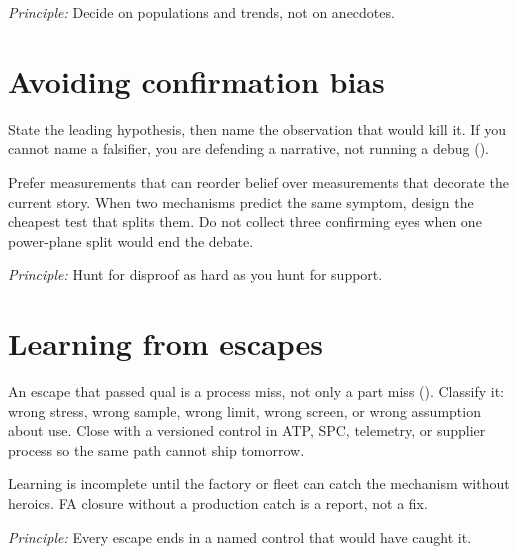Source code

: \textit{Principle:} Decide on populations and trends, not on anecdotes.

\section{Avoiding confirmation bias}
\label{sec:staff-confirmation-bias}

State the leading hypothesis, then name the observation that would kill it.
If you cannot name a falsifier, you are defending a narrative, not running a
debug ().

Prefer measurements that can reorder belief over measurements that decorate
the current story. When two mechanisms predict the same symptom, design the
cheapest test that splits them. Do not collect three confirming eyes when one
power-plane split would end the debate.

\textit{Principle:} Hunt for disproof as hard as you hunt for support.

\section{Learning from escapes}
\label{sec:staff-escapes}

An escape that passed qual is a process miss, not only a part miss
(). Classify it: wrong stress, wrong
sample, wrong limit, wrong screen, or wrong assumption about use. Close with a
versioned control in ATP, SPC, telemetry, or supplier process so the same path
cannot ship tomorrow.

Learning is incomplete until the factory or fleet can catch the mechanism
without heroics. FA closure without a production catch is a report, not a fix.

\textit{Principle:} Every escape ends in a named control that would have caught
it.

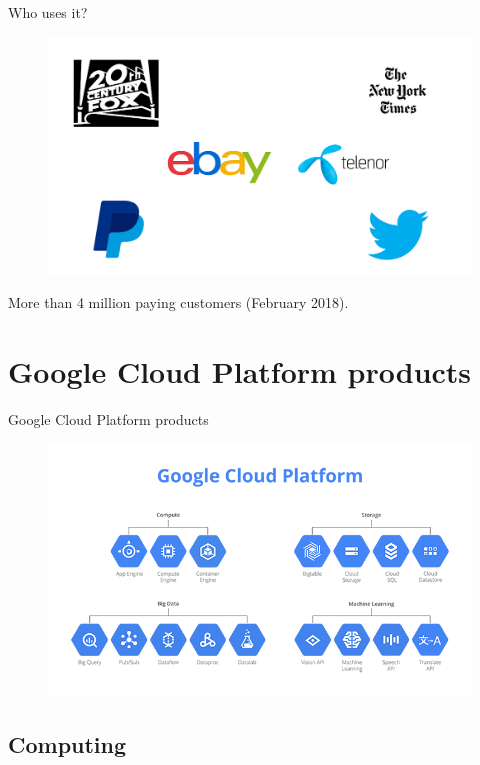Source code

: \documentclass{beamer}
\begin{document}
\begin{frame}[fragile]{Who uses it?}
\begin{figure}[H]
  \centering
  \includegraphics[scale=0.35]{logos.png}
\end{figure}
More than 4 million paying customers (February 2018).
\end{frame}

\section{Google Cloud Platform products}

\begin{frame}[fragile]{Google Cloud Platform products}
\begin{figure}[H]
  \centering
  \includegraphics[width = \textwidth]{img/cloud_products}
\end{figure}

\end{frame}

\subsection{Computing}
\end{document}
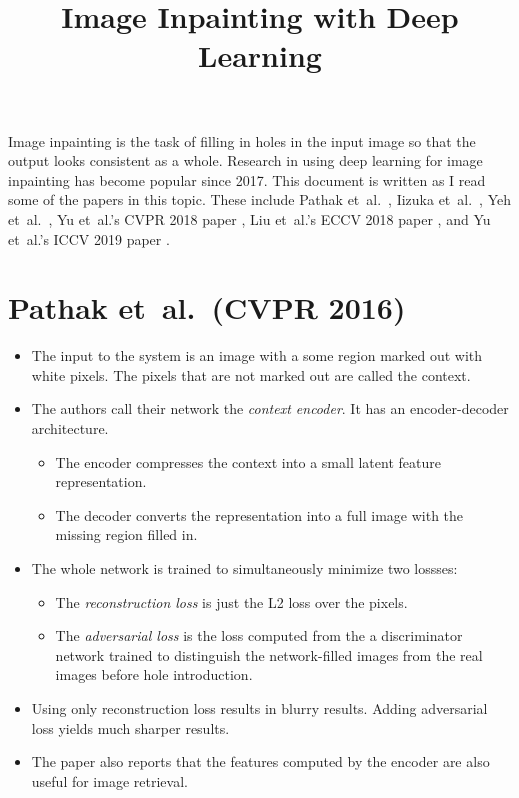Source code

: \documentclass[10pt]{article}
\title{Image Inpainting with Deep Learning}
\newcommand{\etal}{{et~al.}}
\begin{document}
  \maketitle

  Image inpainting is the task of filling in holes in the input image so that the output looks consistent as a whole. Research in using deep learning for image inpainting has become popular since 2017. This document is written as I read some of the papers in this topic. These include Pathak \etal~\cite{Pathak:2016}, Iizuka \etal~\cite{Iizuka:2017}, Yeh \etal~\cite{Yeh:2017}, Yu \etal's CVPR 2018 paper \cite{Yu:2018}, Liu \etal's ECCV 2018 paper \cite{Liu:2018}, and Yu \etal's ICCV 2019 paper \cite{Yu:2019}.

  \section{Pathak \etal~(CVPR 2016)}

  \begin{itemize}
  	\item The input to the system is an image with a some region marked out with white pixels. The pixels that are not marked out are called the context.

  	\item The authors call their network the \emph{context encoder}. It has an encoder-decoder architecture.
  	\begin{itemize}
  		\item The encoder compresses the context into a small latent feature representation.

  		\item The decoder converts the representation into a full image with the missing region filled in.
  	\end{itemize}

  	\item The whole network is trained to simultaneously minimize two lossses:
  	\begin{itemize}
  		\item The \emph{reconstruction loss} is just the L2 loss over the pixels.
  		\item The \emph{adversarial loss} is the loss computed from the a discriminator network trained to distinguish the network-filled images from the real images before hole introduction.
  	\end{itemize}

  	\item Using only reconstruction loss results in blurry results. Adding adversarial loss yields much sharper results.

  	\item The paper also reports that the features computed by the encoder are also useful for image retrieval.  
  \end{itemize}
\end{document}
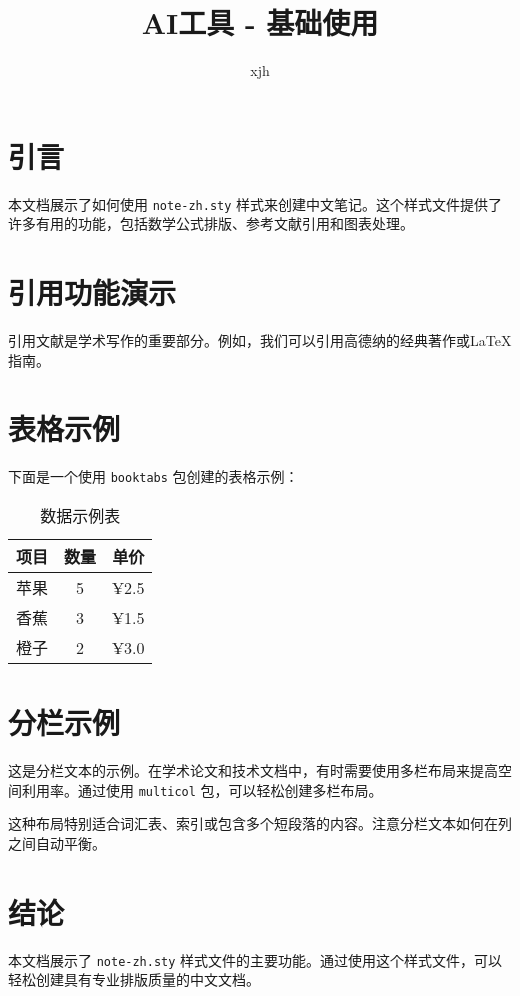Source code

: \documentclass{article}
\title{AI工具 - 基础使用}
\author{xjh}
\begin{document}
\maketitle

\section{引言}
本文档展示了如何使用 \texttt{note-zh.sty} 样式来创建中文笔记。这个样式文件提供了许多有用的功能，包括数学公式排版、参考文献引用和图表处理。

\section{引用功能演示}
引用文献是学术写作的重要部分。例如，我们可以引用高德纳的经典著作\cite{knuth1984texbook}或LaTeX指南\cite{lamport1994latex}。

\section{表格示例}
下面是一个使用 \texttt{booktabs} 包创建的表格示例：

\begin{table}[htbp]
  \centering
  \caption{数据示例表}
  \begin{tabular}{lcc}
    \toprule
    项目 & 数量 & 单价 \\
    \midrule
    苹果 & 5 & ¥2.5 \\
    香蕉 & 3 & ¥1.5 \\
    橙子 & 2 & ¥3.0 \\
    \bottomrule
  \end{tabular}
\end{table}

\section{分栏示例}
\begin{multicols}{2}
  这是分栏文本的示例。在学术论文和技术文档中，有时需要使用多栏布局来提高空间利用率。通过使用 \texttt{multicol} 包，可以轻松创建多栏布局。

  这种布局特别适合词汇表、索引或包含多个短段落的内容。注意分栏文本如何在列之间自动平衡。
\end{multicols}

\section{结论}
本文档展示了 \texttt{note-zh.sty} 样式文件的主要功能。通过使用这个样式文件，可以轻松创建具有专业排版质量的中文文档。



\end{document}
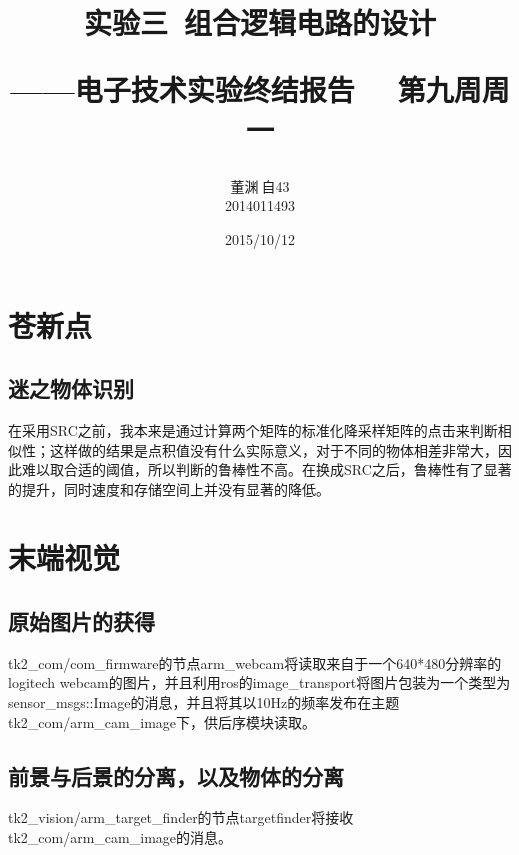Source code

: \documentclass[a4paper,12pt]{article}
\author{董渊$\:$自43\\2014011493}
\title{实验三\ 组合逻辑电路的设计 \\
	\begin{flushright}
		\begin{large}
			——电子技术实验终结报告 \ \  第九周周一
		\end{large}
	\end{flushright}}
\date{2015/10/12 }
\begin{document}
\begin{spacing}{1}
\maketitle
\end{spacing}

\section{苍新点}
\subsection{迷之物体识别}
在采用SRC之前，我本来是通过计算两个矩阵的标准化降采样矩阵的点击来判断相似性；这样做的结果是点积值没有什么实际意义，对于不同的物体相差非常大，因此难以取合适的阈值，所以判断的鲁棒性不高。在换成SRC之后，鲁棒性有了显著的提升，同时速度和存储空间上并没有显著的降低。

\section{末端视觉}
\subsection{原始图片的获得}
tk2\_com/com\_firmware的节点arm\_webcam将读取来自于一个640*480分辨率的logitech webcam的图片，并且利用ros的image\_transport将图片包装为一个类型为sensor\_msgs::Image的消息，并且将其以10Hz的频率发布在主题tk2\_com/arm\_cam\_image下，供后序模块读取。
\subsection{前景与后景的分离，以及物体的分离}
tk2\_vision/arm\_target\_finder的节点targetfinder将接收tk2\_com/arm\_cam\_image的消息。
\end{document}

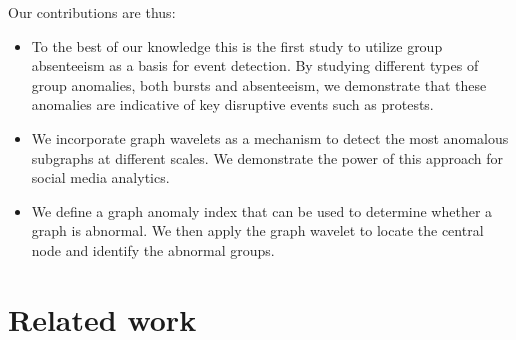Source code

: Our contributions are thus:
\begin{itemize}
\item To the best of our knowledge this is the first study to utilize group absenteeism as a basis for event detection. By studying different types of group anomalies, both bursts and absenteeism, we demonstrate that these anomalies are indicative of key disruptive events such as protests.
\item We incorporate graph wavelets as a mechanism to detect the most anomalous subgraphs at different scales. We demonstrate the power of this approach for social media analytics.
\item We define a graph anomaly index that can be used to determine whether a graph is abnormal. We then apply the graph wavelet to locate the central node and identify the abnormal groups.
\end{itemize}




\section{Related work} \label{sec:related}
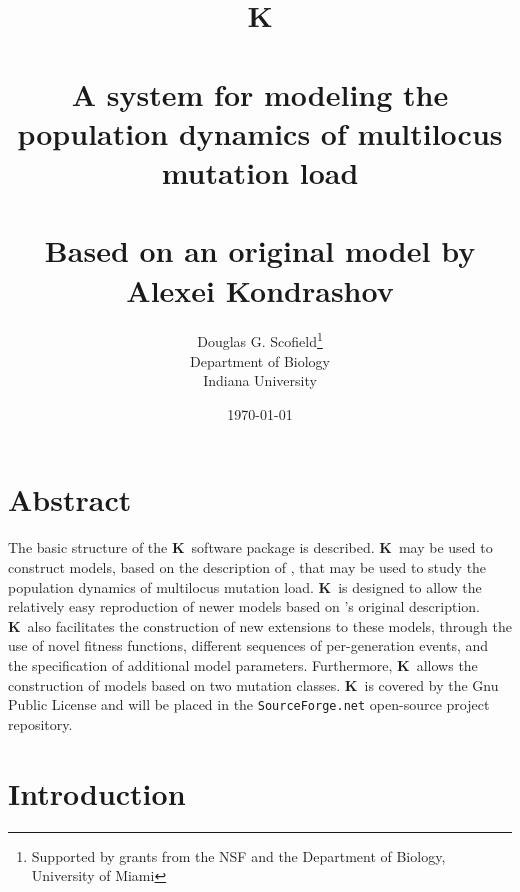 \documentclass[12pt,twoside,letterpaper,fleqn]{report}
\numberwithin{equation}{section}  %
\newcommand{\K}{{\bf K}}
\begin{document}
\title{\K \\ \  \\ A system for modeling the population dynamics of multilocus mutation load \\ \  \\ Based on an original model by Alexei Kondrashov}
\author{Douglas G. Scofield\thanks{Supported by grants from the NSF and the Department of Biology, University of Miami} \\ Department of Biology \\ Indiana University}
\date{\today}
\maketitle

\chapter*{Abstract}

The basic structure of the \K\ software package is described.  \K\ may be used to construct models, based on the description of \citet{Kondrashov:1985:5375}, that may be used to study the population dynamics of multilocus mutation load.  \K\ is designed to allow the relatively easy reproduction of newer models based on \citeauthor{Kondrashov:1985:5375}'s original description.  \K\ also facilitates the construction of new extensions to these models, through the use of novel fitness functions, different sequences of per-generation events, and the specification of additional model parameters.  Furthermore, \K\ allows the construction of models based on two mutation classes.  \K\ is covered by the Gnu Public License and will be placed in the {\tt SourceForge.net} open-source project repository.

\clearpage

\singlespacing
\tableofcontents
\listoftables
\listoffigures
\doublespacing
\clearpage
\chapter{Introduction}
\end{document}
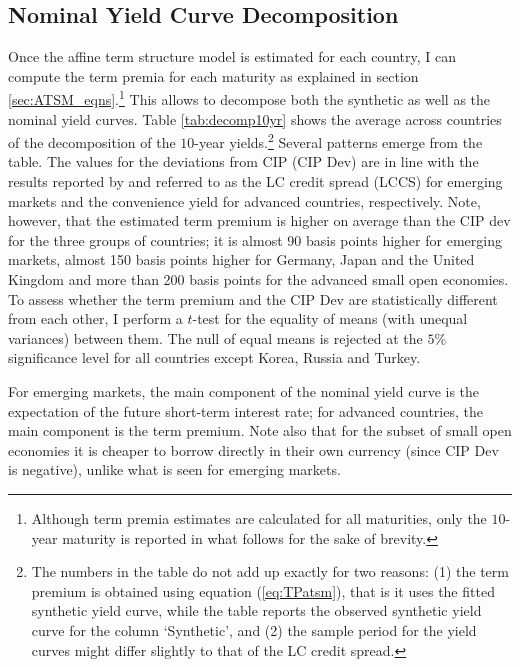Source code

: \subsection{Nominal Yield Curve Decomposition}
Once the affine term structure model is estimated for each country, I can compute the term premia for each maturity as explained in section \ref{sec:ATSM_eqns}.\footnote{Although term premia estimates are calculated for all maturities, only the $10$-year maturity is reported in what follows for the sake of brevity.} This allows to decompose both the synthetic as well as the nominal yield curves. Table \ref{tab:decomp10yr} shows the average across countries of the decomposition of the $10$-year yields.\footnote{The numbers in the table do not add up exactly for two reasons: (1) the term premium is obtained using equation (\ref{eq:TPatsm}), that is it uses the fitted synthetic yield curve, while the table reports the observed synthetic yield curve for the column `Synthetic', and (2) the sample period for the yield curves might differ slightly to that of the LC credit spread.} Several patterns emerge from the table. The values for the deviations from CIP (CIP Dev) are in line with the results reported by \cite{DuSchreger:2016a} and \cite{DuImSchreger:2018} referred to as the LC credit spread (LCCS) for emerging markets and the convenience yield for advanced countries, respectively. Note, however, that the estimated term premium is higher on average than the CIP dev for the three groups of countries; it is almost 90 basis points higher for emerging markets, almost 150 basis points higher for Germany, Japan and the United Kingdom and more than 200 basis points for the advanced small open economies. To assess whether the term premium and the CIP Dev are statistically different from each other, I perform a $t$-test for the equality of means (with unequal variances) between them. The null of equal means is rejected at the $5$\% significance level for all countries except Korea, Russia and Turkey.
	
%	

For emerging markets, the main component of the nominal yield curve is the expectation of the future short-term interest rate; for advanced countries, the main component is the term premium. Note also that for the subset of small open economies it is cheaper to borrow directly in their own currency (since CIP Dev is negative), unlike what is seen for emerging markets.

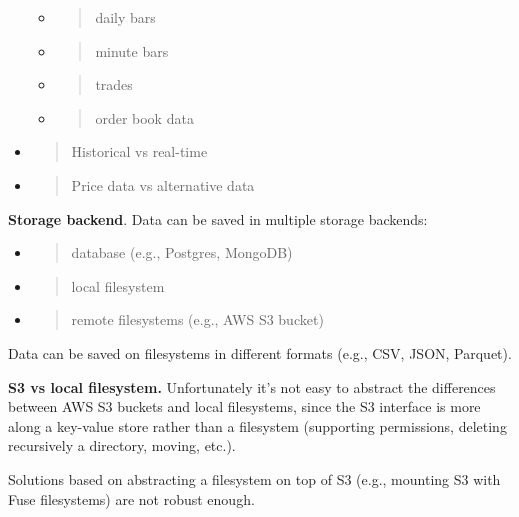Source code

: \documentclass[11pt, reqno]{amsart}
\begin{document}
\begin{itemize}
  \begin{itemize}
  \item
    \begin{quote}
    daily bars
    \end{quote}
  \item
    \begin{quote}
    minute bars
    \end{quote}
  \item
    \begin{quote}
    trades
    \end{quote}
  \item
    \begin{quote}
    order book data
    \end{quote}
  \end{itemize}
\item
  \begin{quote}
  Historical vs real-time
  \end{quote}
\item
  \begin{quote}
  Price data vs alternative data
  \end{quote}
\end{itemize}

\textbf{Storage backend}. Data can be saved in multiple storage
backends:

\begin{itemize}
\item
  \begin{quote}
  database (e.g., Postgres, MongoDB)
  \end{quote}
\item
  \begin{quote}
  local filesystem
  \end{quote}
\item
  \begin{quote}
  remote filesystems (e.g., AWS S3 bucket)
  \end{quote}
\end{itemize}

Data can be saved on filesystems in different formats (e.g., CSV, JSON,
Parquet).

\textbf{S3 vs local filesystem.} Unfortunately it's not easy to abstract
the differences between AWS S3 buckets and local filesystems, since the
S3 interface is more along a key-value store rather than a filesystem
(supporting permissions, deleting recursively a directory, moving,
etc.).

Solutions based on abstracting a filesystem on top of S3 (e.g., mounting
S3 with Fuse filesystems) are not robust enough.
\end{document}
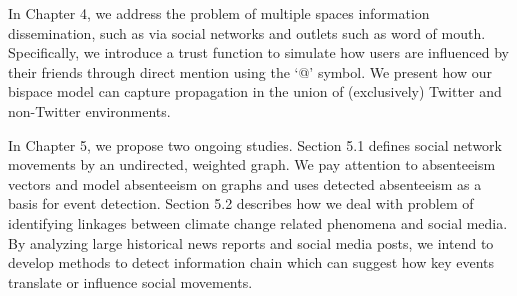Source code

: In Chapter 4, we address the problem of multiple spaces information dissemination, such as via social networks and outlets such as word of mouth. Specifically, we introduce a trust function to simulate how users are influenced by their friends through direct mention using the `@' symbol. We present how our bispace model can capture propagation in the union of (exclusively) Twitter and non-Twitter environments.

In Chapter 5, we propose two ongoing studies. Section 5.1 defines social network movements by an undirected, weighted graph. We pay attention to absenteeism vectors and model absenteeism on graphs and uses detected absenteeism as a basis for event detection. Section 5.2 describes how we
deal with problem of identifying linkages between climate change related
phenomena and social media. By analyzing large historical news reports and social media posts, we intend to develop methods to detect information chain which can suggest how key events translate or
influence social movements.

---+---

### Exercise requirements
What are the lines above, starting at the one with "region filled in." and ending at the one with "over the pixels."? Give them again exactly, and only them.

### Written response
  		\item The decoder converts the representation into a full image with the missing region filled in.
  	\end{itemize}

  	\item The whole network is trained to simultaneously minimize two lossses:
  	\begin{itemize}
  		\item The \emph{reconstruction loss} is just the L2 loss over the pixels.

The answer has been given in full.